3 cheers for Bappi da. and 6 beers.
Early morning yesterday got this message, "Bappi da sings Mother India we are your Cheel-rain" from some enthusiastic friend celebrating the Independence day from dawn. Guys, heard that song? If you are a Bappi da fan, you're in my club. Will post my rendezvous with Dada when I find that article.
Neways, I, one of the Cheel-rain of Mother India, was stopped five times while returning from office on the night of the 14th, for Delhi was on high alert, like it always is. High alert, some mishap, and then "daring Delhi" or "Mast Mumbai". The standard media formula.
Let me ramble a bit. Just before leaving office, I got this mail chastising pseudo secularists, and saying India is the most tolerant country, for 85 per cent of the people are busy mollifying the 15 per cent. The direct implication is that only Hindus and Muslims make this country, the rest are just sauntering around. Anyways, the powerpoint presentation is amazingly designed, an archiver's delight. The mail hails "Dr Pravin bhai Togadia". Doctor and bhai together, not bad at all, the bhai who doctored Godhra 2002?

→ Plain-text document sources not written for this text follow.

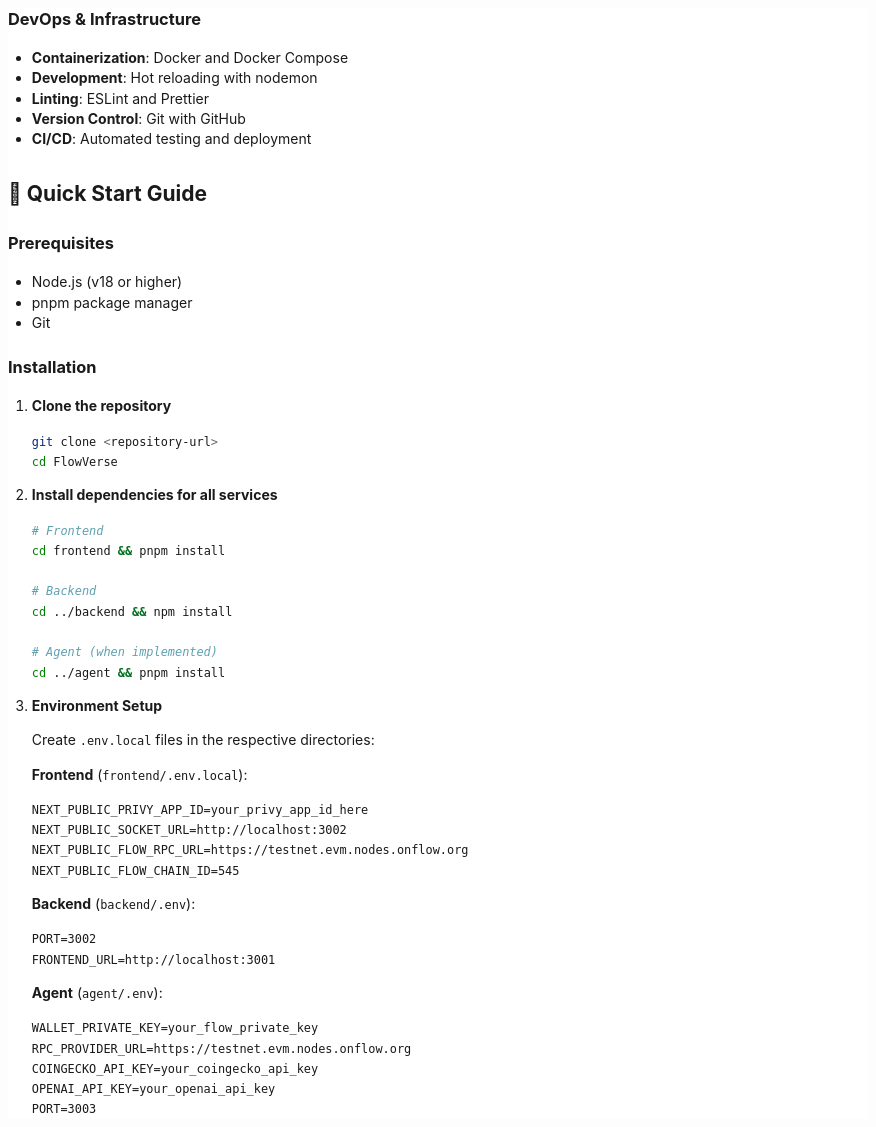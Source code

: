 ### DevOps & Infrastructure
- **Containerization**: Docker and Docker Compose
- **Development**: Hot reloading with nodemon
- **Linting**: ESLint and Prettier
- **Version Control**: Git with GitHub
- **CI/CD**: Automated testing and deployment

## 🚀 Quick Start Guide

### Prerequisites
- Node.js (v18 or higher)
- pnpm package manager
- Git

### Installation

1. **Clone the repository**
   ```bash
   git clone <repository-url>
   cd FlowVerse
   ```

2. **Install dependencies for all services**
   ```bash
   # Frontend
   cd frontend && pnpm install
   
   # Backend
   cd ../backend && npm install
   
   # Agent (when implemented)
   cd ../agent && pnpm install
   ```

3. **Environment Setup**
   
   Create `.env.local` files in the respective directories:
   
   **Frontend** (`frontend/.env.local`):
   ```env
   NEXT_PUBLIC_PRIVY_APP_ID=your_privy_app_id_here
   NEXT_PUBLIC_SOCKET_URL=http://localhost:3002
   NEXT_PUBLIC_FLOW_RPC_URL=https://testnet.evm.nodes.onflow.org
   NEXT_PUBLIC_FLOW_CHAIN_ID=545
   ```
   
   **Backend** (`backend/.env`):
   ```env
   PORT=3002
   FRONTEND_URL=http://localhost:3001
   ```
   
   **Agent** (`agent/.env`):
   ```env
   WALLET_PRIVATE_KEY=your_flow_private_key
   RPC_PROVIDER_URL=https://testnet.evm.nodes.onflow.org
   COINGECKO_API_KEY=your_coingecko_api_key
   OPENAI_API_KEY=your_openai_api_key
   PORT=3003
   ```
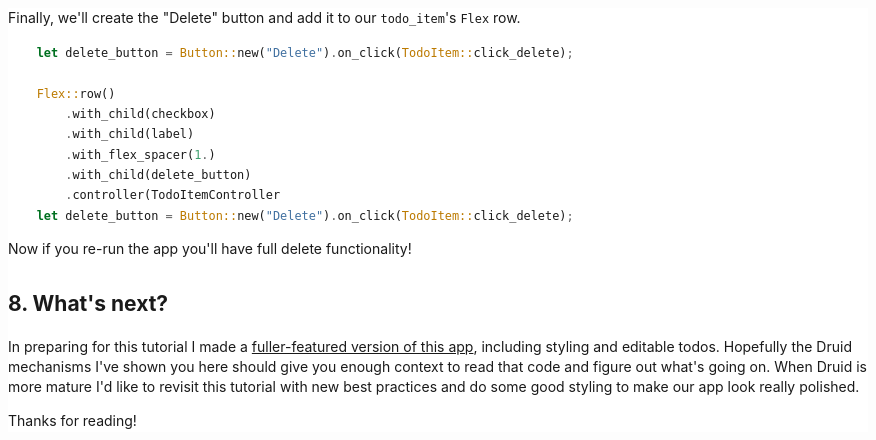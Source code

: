 Finally, we'll create the "Delete" button and add it to our `todo_item`'s `Flex` row.

```rust
    let delete_button = Button::new("Delete").on_click(TodoItem::click_delete);

    Flex::row()
        .with_child(checkbox)
        .with_child(label)
        .with_flex_spacer(1.)
        .with_child(delete_button)
        .controller(TodoItemController
    let delete_button = Button::new("Delete").on_click(TodoItem::click_delete);
```

Now if you re-run the app you'll have full delete functionality!

## 8. What's next?

In preparing for this tutorial I made a [fuller-featured version of this app][druid-todo], including styling and editable todos. Hopefully the Druid mechanisms I've shown you here should give you enough context to read that code and figure out what's going on. When Druid is more mature I'd like to revisit this tutorial with new best practices and do some good styling to make our app look really polished.

Thanks for reading!

[druid]: https://github.com/linebender/druid
[traits]: https://doc.rust-lang.org/book/ch10-02-traits.html
[gtk3]: https://github.com/linebender/druid#using-druid
[zulip]: https://xi.zulipchat.com/
[druid-todo]: https://github.com/futurepaul/druid-todo
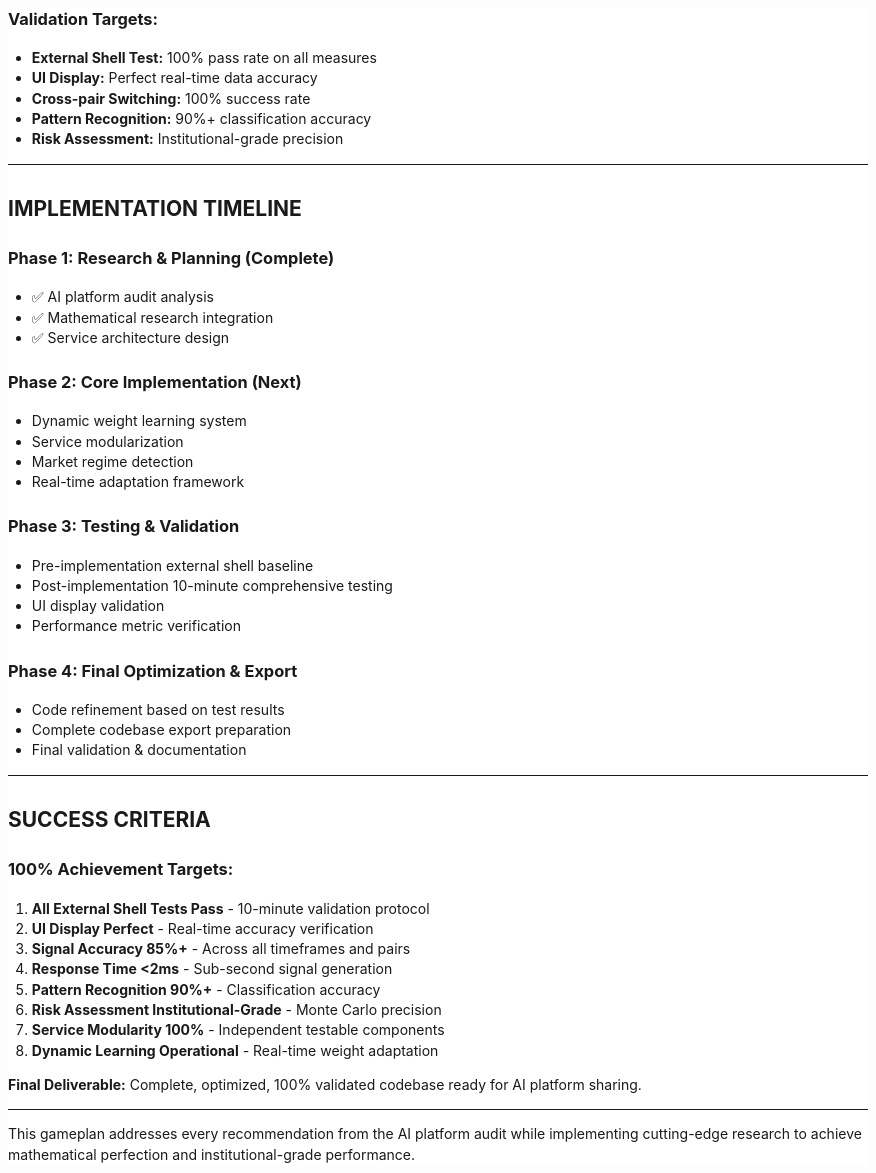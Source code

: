 ### Validation Targets:
- **External Shell Test:** 100% pass rate on all measures
- **UI Display:** Perfect real-time data accuracy
- **Cross-pair Switching:** 100% success rate
- **Pattern Recognition:** 90%+ classification accuracy
- **Risk Assessment:** Institutional-grade precision

---

## IMPLEMENTATION TIMELINE

### Phase 1: Research & Planning (Complete)
- ✅ AI platform audit analysis
- ✅ Mathematical research integration
- ✅ Service architecture design

### Phase 2: Core Implementation (Next)
- Dynamic weight learning system
- Service modularization
- Market regime detection
- Real-time adaptation framework

### Phase 3: Testing & Validation
- Pre-implementation external shell baseline
- Post-implementation 10-minute comprehensive testing
- UI display validation
- Performance metric verification

### Phase 4: Final Optimization & Export
- Code refinement based on test results
- Complete codebase export preparation
- Final validation & documentation

---

## SUCCESS CRITERIA

### 100% Achievement Targets:
1. **All External Shell Tests Pass** - 10-minute validation protocol
2. **UI Display Perfect** - Real-time accuracy verification
3. **Signal Accuracy 85%+** - Across all timeframes and pairs
4. **Response Time <2ms** - Sub-second signal generation
5. **Pattern Recognition 90%+** - Classification accuracy
6. **Risk Assessment Institutional-Grade** - Monte Carlo precision
7. **Service Modularity 100%** - Independent testable components
8. **Dynamic Learning Operational** - Real-time weight adaptation

**Final Deliverable:** Complete, optimized, 100% validated codebase ready for AI platform sharing.

---

This gameplan addresses every recommendation from the AI platform audit while implementing cutting-edge research to achieve mathematical perfection and institutional-grade performance.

During the day, all that remained open was policemen's bleary eyes trying to nab the "security threat" and MNC eateries donning the Indian flag, mostly in the shape of kites. The flag that flies global. Children selling 10 flags for 5 bucks were shooed away at the red light by a cigar smoking biker wearing a tiranga bandana.

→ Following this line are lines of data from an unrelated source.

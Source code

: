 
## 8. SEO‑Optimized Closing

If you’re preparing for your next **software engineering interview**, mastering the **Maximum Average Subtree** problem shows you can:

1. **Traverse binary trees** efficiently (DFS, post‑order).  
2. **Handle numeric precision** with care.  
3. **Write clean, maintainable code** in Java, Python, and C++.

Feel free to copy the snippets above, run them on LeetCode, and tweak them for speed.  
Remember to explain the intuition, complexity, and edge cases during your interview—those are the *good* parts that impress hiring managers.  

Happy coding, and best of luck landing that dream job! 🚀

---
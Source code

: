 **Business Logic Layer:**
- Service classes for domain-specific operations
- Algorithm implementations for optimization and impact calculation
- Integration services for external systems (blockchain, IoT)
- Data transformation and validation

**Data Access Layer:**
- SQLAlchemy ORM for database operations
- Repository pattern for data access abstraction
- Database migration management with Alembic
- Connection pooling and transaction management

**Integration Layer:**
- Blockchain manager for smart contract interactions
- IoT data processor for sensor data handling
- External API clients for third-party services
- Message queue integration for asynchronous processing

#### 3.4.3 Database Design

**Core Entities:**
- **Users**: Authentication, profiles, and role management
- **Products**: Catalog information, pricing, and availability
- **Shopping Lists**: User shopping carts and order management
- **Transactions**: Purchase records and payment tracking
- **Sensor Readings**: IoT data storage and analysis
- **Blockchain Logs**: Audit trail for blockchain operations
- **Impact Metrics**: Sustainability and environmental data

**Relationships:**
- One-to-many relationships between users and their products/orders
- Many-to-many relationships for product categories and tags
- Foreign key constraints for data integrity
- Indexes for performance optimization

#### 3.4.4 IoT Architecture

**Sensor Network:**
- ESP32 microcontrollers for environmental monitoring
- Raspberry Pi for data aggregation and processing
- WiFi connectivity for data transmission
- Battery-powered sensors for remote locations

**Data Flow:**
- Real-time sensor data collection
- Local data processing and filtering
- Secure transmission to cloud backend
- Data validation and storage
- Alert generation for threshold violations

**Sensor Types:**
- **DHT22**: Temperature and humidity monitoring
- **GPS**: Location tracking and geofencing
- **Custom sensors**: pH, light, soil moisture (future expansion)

What's the point going back 49 years in time and remembering the blood that oozed out of independent India. In dependant? With two nations buying arms forever from the big daddies, and Yamuna getting drier and murkier? With the big daddy's nuclear secrets being sold out to petty non existent states by some cash strapped offiicial....These secrets are like those gossips which you whisper saying, "Don't tell it to anyone"...
What's the point?
Ventured out to the IIFT dhaba for some hot paranthas at night. IIFT and dhaba, another paradox, but our learning needs to be unlearned--it's a world of oxymorons and paradoxes, they are like shoe and feet. So my usual khaana peena at the dhaba is parantha and "colding" but yesterday I decided to experiment a little more. On the menu were "Sexy paneer", "Step Potato", "Step Tomato" etc etc. Now , "colding" is usual but the other three were intriguing to point of the peril of cat's life. Paneer can't be either sexy or an aphrodosiac, had so much of it in college, that i can only say testy rather than tasty things about it. Being a true potatophile I ordered "step potato", which could be what... potato dish made step by step, or in the shape of steps, or a step brother of potato like the brocoli-gobi equation. The imagination ran wild for 20 minutes, when it turned out to be "stuffed potato". I tipped the "bhaiyya" for being so truly Independent in writing his menu!